Now we have a better idea of where the error occurs, based on this line: /usr/src/debug/kicad-4.0.7-3.fc28.x86_64/pcbnew/drc.cpp:456
. This gets us close, but at this point, its better to get familiar with the code, or to connect with a developer.
To be even more helpful, we can think about what might have changed.
What we know so far
Fedora 27’s KiCad worked
DRC is an important function and it would be unlikely that it shipped broken (can validate by building KiCad standalone)
An assertation indicates unusual internal behavior, and seems to indicate bounding/quantitative errors?
The type it failed on was an std::vector
What might’ve changed when the upgrade to Fedora 28 took place?
Some intuition about the distribution
For most of Fedora’s recent releases, they’ve included a very helpful changeset/log. Searching the wiki should bring up any interesting changes (in this case: were there any changes that affected vectors?).
As of Fedora 28, there were indeed a set of new hardening flags.
Following the tracking bug link over to another wiki page, we land here.
Reading down the bullet points, -D_GLIBCXX_ASSERTIONS
pops out.
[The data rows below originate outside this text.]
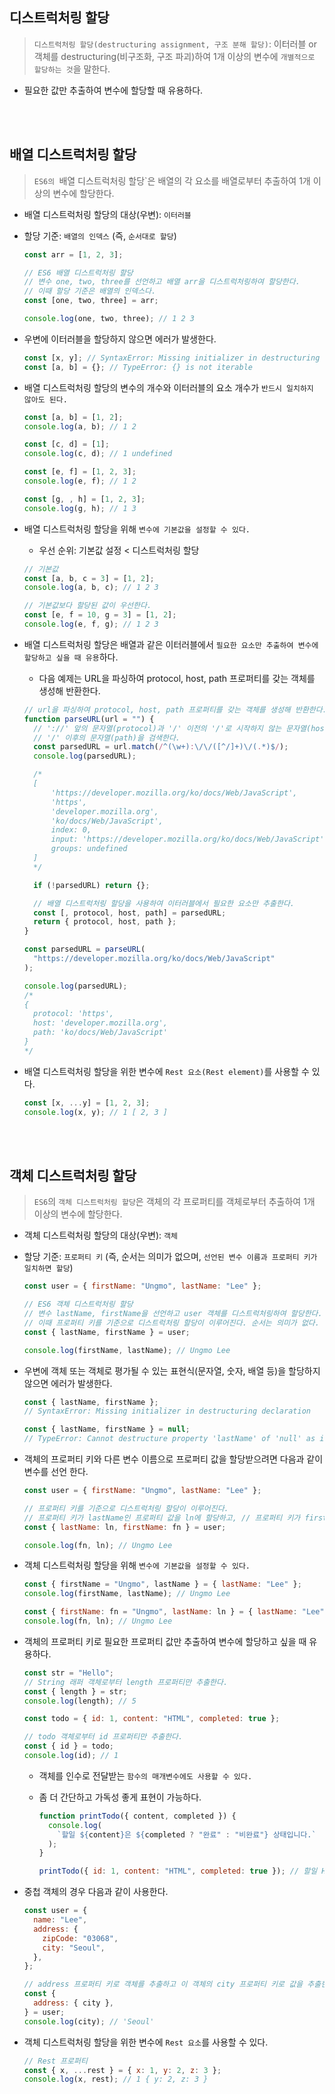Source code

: ## 디스트럭처링 할당

> `디스트럭처링 할당(destructuring assignment, 구조 분해 할당)`: 이터러블 or 객체를 destructuring(비구조화, 구조 파괴)하여 1개 이상의 변수에 `개별적으로 할당하는 것`을 말한다.

- 필요한 값만 추출하여 변수에 할당할 때 유용하다.

<br />
<br />

## 배열 디스트럭처링 할당

> `ES6의 `배열 디스트럭처링 할당`은 배열의 각 요소를 배열로부터 추출하여 1개 이상의 변수에 할당한다.

- 배열 디스트럭처링 할당의 대상(우변): `이터러블`
- 할당 기준: `배열의 인덱스` (즉, `순서대로 할당`)

  ```js
  const arr = [1, 2, 3];

  // ES6 배열 디스트럭처링 할당
  // 변수 one, two, three를 선언하고 배열 arr을 디스트럭처링하여 할당한다.
  // 이때 할당 기준은 배열의 인덱스다.
  const [one, two, three] = arr;

  console.log(one, two, three); // 1 2 3
  ```

- 우변에 이터러블을 할당하지 않으면 에러가 발생한다.

  ```js
  const [x, y]; // SyntaxError: Missing initializer in destructuring declaration
  const [a, b] = {}; // TypeError: {} is not iterable
  ```

- 배열 디스트럭처링 할당의 변수의 개수와 이터러블의 요소 개수가 `반드시 일치하지 않아도 된다.`

  ```js
  const [a, b] = [1, 2];
  console.log(a, b); // 1 2

  const [c, d] = [1];
  console.log(c, d); // 1 undefined

  const [e, f] = [1, 2, 3];
  console.log(e, f); // 1 2

  const [g, , h] = [1, 2, 3];
  console.log(g, h); // 1 3
  ```

- 배열 디스트럭처링 할당을 위해 `변수에 기본값을 설정할 수 있다.`

  - 우선 순위: 기본값 설정 < 디스트럭처링 할당

  ```js
  // 기본값
  const [a, b, c = 3] = [1, 2];
  console.log(a, b, c); // 1 2 3

  // 기본값보다 할당된 값이 우선한다.
  const [e, f = 10, g = 3] = [1, 2];
  console.log(e, f, g); // 1 2 3
  ```

- 배열 디스트럭처링 할당은 배열과 같은 이터러블에서 `필요한 요소만 추출하여 변수에 할당하고 싶을 때 유용`하다.

  - 다음 예제는 URL을 파싱하여 protocol, host, path 프로퍼티를 갖는 객체를 생성해 반환한다.

  ```js
  // url을 파싱하여 protocol, host, path 프로퍼티를 갖는 객체를 생성해 반환한다.
  function parseURL(url = "") {
    // '://' 앞의 문자열(protocol)과 '/' 이전의 '/'로 시작하지 않는 문자열(host)과
    // '/' 이후의 문자열(path)을 검색한다.
    const parsedURL = url.match(/^(\w+):\/\/([^/]+)\/(.*)$/);
    console.log(parsedURL);

    /*
    [
        'https://developer.mozilla.org/ko/docs/Web/JavaScript',
        'https',
        'developer.mozilla.org',
        'ko/docs/Web/JavaScript',
        index: 0,
        input: 'https://developer.mozilla.org/ko/docs/Web/JavaScript',
        groups: undefined
    ]
    */

    if (!parsedURL) return {};

    // 배열 디스트럭처링 할당을 사용하여 이터러블에서 필요한 요소만 추출한다.
    const [, protocol, host, path] = parsedURL;
    return { protocol, host, path };
  }

  const parsedURL = parseURL(
    "https://developer.mozilla.org/ko/docs/Web/JavaScript"
  );

  console.log(parsedURL);
  /*
  {
    protocol: 'https',
    host: 'developer.mozilla.org',
    path: 'ko/docs/Web/JavaScript'
  } 
  */
  ```

- 배열 디스트럭처링 할당을 위한 변수에 `Rest 요소(Rest element)`를 사용할 수 있다.
  ```js
  const [x, ...y] = [1, 2, 3];
  console.log(x, y); // 1 [ 2, 3 ]
  ```

<br />
<br />

## 객체 디스트럭처링 할당

> `ES6`의 `객체 디스트럭처링 할당`은 객체의 각 프로퍼티를 객체로부터 추출하여 1개 이상의 변수에 할당한다.

- 객체 디스트럭처링 할당의 대상(우변): `객체`
- 할당 기준: `프로퍼티 키` (즉, 순서는 의미가 없으며, `선언된 변수 이름과 프로퍼티 키가 일치하면 할당`)

  ```js
  const user = { firstName: "Ungmo", lastName: "Lee" };

  // ES6 객체 디스트럭처링 할당
  // 변수 lastName, firstName을 선언하고 user 객체를 디스트럭처링하여 할당한다.
  // 이때 프로퍼티 키를 기준으로 디스트럭처링 할당이 이루어진다. 순서는 의미가 없다.
  const { lastName, firstName } = user;

  console.log(firstName, lastName); // Ungmo Lee
  ```

- 우변에 객체 또는 객체로 평가될 수 있는 표현식(문자열, 숫자, 배열 등)을 할당하지 않으면 에러가 발생한다.

  ```js
  const { lastName, firstName };
  // SyntaxError: Missing initializer in destructuring declaration

  const { lastName, firstName } = null;
  // TypeError: Cannot destructure property 'lastName' of 'null' as it is null.
  ```

- 객체의 프로퍼티 키와 다른 변수 이름으로 프로퍼티 값을 할당받으려면 다음과 같이 변수를 선언 한다.

  ```js
  const user = { firstName: "Ungmo", lastName: "Lee" };

  // 프로퍼티 키를 기준으로 디스트럭처링 할당이 이루어진다.
  // 프로퍼티 키가 lastName인 프로퍼티 값을 ln에 할당하고, // 프로퍼티 키가 firstName인 프로퍼티 값을 fn에 할당한다.
  const { lastName: ln, firstName: fn } = user;

  console.log(fn, ln); // Ungmo Lee
  ```

- 객체 디스트럭처링 할당을 위해 `변수에 기본값을 설정할 수 있다.`

  ```js
  const { firstName = "Ungmo", lastName } = { lastName: "Lee" };
  console.log(firstName, lastName); // Ungmo Lee

  const { firstName: fn = "Ungmo", lastName: ln } = { lastName: "Lee" };
  console.log(fn, ln); // Ungmo Lee
  ```

- 객체의 프로퍼티 키로 필요한 프로퍼티 값만 추출하여 변수에 할당하고 싶을 때 유용하다.

  ```js
  const str = "Hello";
  // String 래퍼 객체로부터 length 프로퍼티만 추출한다.
  const { length } = str;
  console.log(length); // 5

  const todo = { id: 1, content: "HTML", completed: true };

  // todo 객체로부터 id 프로퍼티만 추출한다.
  const { id } = todo;
  console.log(id); // 1
  ```

  - 객체를 인수로 전달받는 `함수의 매개변수에도 사용할 수 있다.`
  - 좀 더 간단하고 가독성 좋게 표현이 가능하다.

    ```js
    function printTodo({ content, completed }) {
      console.log(
        `할일 ${content}은 ${completed ? "완료" : "비완료"} 상태입니다.`
      );
    }

    printTodo({ id: 1, content: "HTML", completed: true }); // 할일 HTML은 완료 상태입니다.
    ```

- 중첩 객체의 경우 다음과 같이 사용한다.

  ```js
  const user = {
    name: "Lee",
    address: {
      zipCode: "03068",
      city: "Seoul",
    },
  };

  // address 프로퍼티 키로 객체를 추출하고 이 객체의 city 프로퍼티 키로 값을 추출한다.
  const {
    address: { city },
  } = user;
  console.log(city); // 'Seoul'
  ```

- 객체 디스트럭처링 할당을 위한 변수에 `Rest 요소`를 사용할 수 있다.

  ```js
  // Rest 프로퍼티
  const { x, ...rest } = { x: 1, y: 2, z: 3 };
  console.log(x, rest); // 1 { y: 2, z: 3 }
  ```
Our crash lands on a vector! And the assert complains about a quantity comparison (was it less than?) Does it fit our crash? Maybe.
This is a good guess, but it is still a swing in the dark without verification.
Heading straight to the source
KiCad’s source code is online and open source. This means we can look up the line which caused the crash.
Remember that the version of KiCad where this occurs is 4.0.7-3 – the KiCad source is mirrored here. If we click around a bit into the releases, there’s a release tag named 4.0.7; clicking the string of letters lets us dig into the repository at that point in time: 9f35e38.
This is the latest commit though, which isn’t relevant to our bug. We need to see the drc.cpp
file – so clicking browse files gets us to the tree. We can then head to pcbnew/drc.cpp and scroll down to line 456
Here’s the version that caused the crash (with -D_GLIBCXX_ASSERTIONS set)
D_PAD** listEnd = &sortedPads[ sortedPads.size() ];
Bug verification
Verifying this (aka, setting up an entire build system) is a bit much for this post. (I did it to increase my confidence that this flag was the root cause.)
Building one to test anyway? Don’t make an entire containerized build system from scratch like I did. Look for a tool that makes patching/recompiling repeatable as you’ll most likely have to test any changes that a developer asks for.
For Fedora, pull this thread, and this thread as well.
How and where would I report this?
It’s ideal that everyone works together to fix a bug, but time is a precious commodity. This is especially true in open source work where unpaid labor is common.
This particular bug started off being filed in Fedora’s Bugzilla, but was eventually fixed on KiCad’s launchpad instead.
Fedora’s Bugzilla is located here. Here’s where this bug ended up. There were extra details included to aid in building an up-to-date version.
KiCad’s bug tracker is on a different service called launchpad. Searching was/is difficult, but eventually in this case, kismet; another fellow Fedora 28 user was experiencing the same crash.
The fix landed in KiCad’s repositories, which were then built for Fedora under KiCad’s nightly releases.
A workaround for Fedora users
If you’re reading this in the future (and stuck with this particular crash), consider switching over to the KiCad nightlies which has an upstream fix for this bug.
The upstream fix
Here is the fixed, upstream version:
D_PAD** listEnd = &sortedPads[0] + sortedPads.size();
This change avoids the assertation failure since the range is aggressively checked inside of the subscript &sortedPads[ sortedPads.size() ];
. Instead, the starting address of sortedPads is added together with the size of sortedPads to get a similar result.
Conclusion
Hopefully this shows that much of the process is intuition about the system at hand! Yes there are bugs that bend the mind and require specific areas of expertise; but often, only a little bit of intuition is required.
And don’t be afraid to ask for help if you are truly lost.